### INSTRUCTIONS TO FOLLOW
Needed from the data below: all lines that contain the word "array".

### EXTRACTED DATA
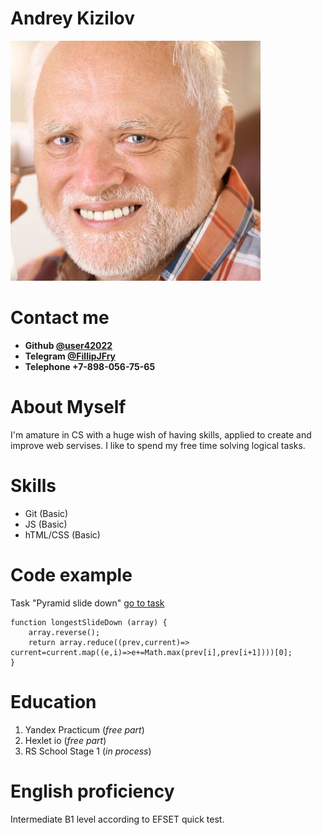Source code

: # Andrey Kizilov
![Avatar](/src/hidethepainharold.jpg)
# Contact me
* **Github [@user42022](https://github.com/user42022/)**
* **Telegram [@FillipJFry](https://t.me/FillJFry)**
* **Telephone +7-898-056-75-65**
# About Myself
I'm amature in CS with a huge wish of having skills, applied to create and improve web servises. I like to spend my free time solving logical tasks.
# Skills
* Git (Basic)
* JS (Basic)
* hTML/CSS (Basic)
# Code example
Task "Pyramid slide down" [go to task](https://www.codewars.com/kata/551f23362ff852e2ab000037)
```
function longestSlideDown (array) {
    array.reverse();
    return array.reduce((prev,current)=> current=current.map((e,i)=>e+=Math.max(prev[i],prev[i+1])))[0];
}
```
# Education
1. Yandex Practicum (*free part*)
2. Hexlet io (*free part*)
3. RS School Stage 1 (*in process*)
# English proficiency
Intermediate B1 level according to EFSET quick test.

### RESPONSE TO THE EXERCISE
function longestSlideDown (array) {
    array.reverse();
    return array.reduce((prev,current)=> current=current.map((e,i)=>e+=Math.max(prev[i],prev[i+1])))[0];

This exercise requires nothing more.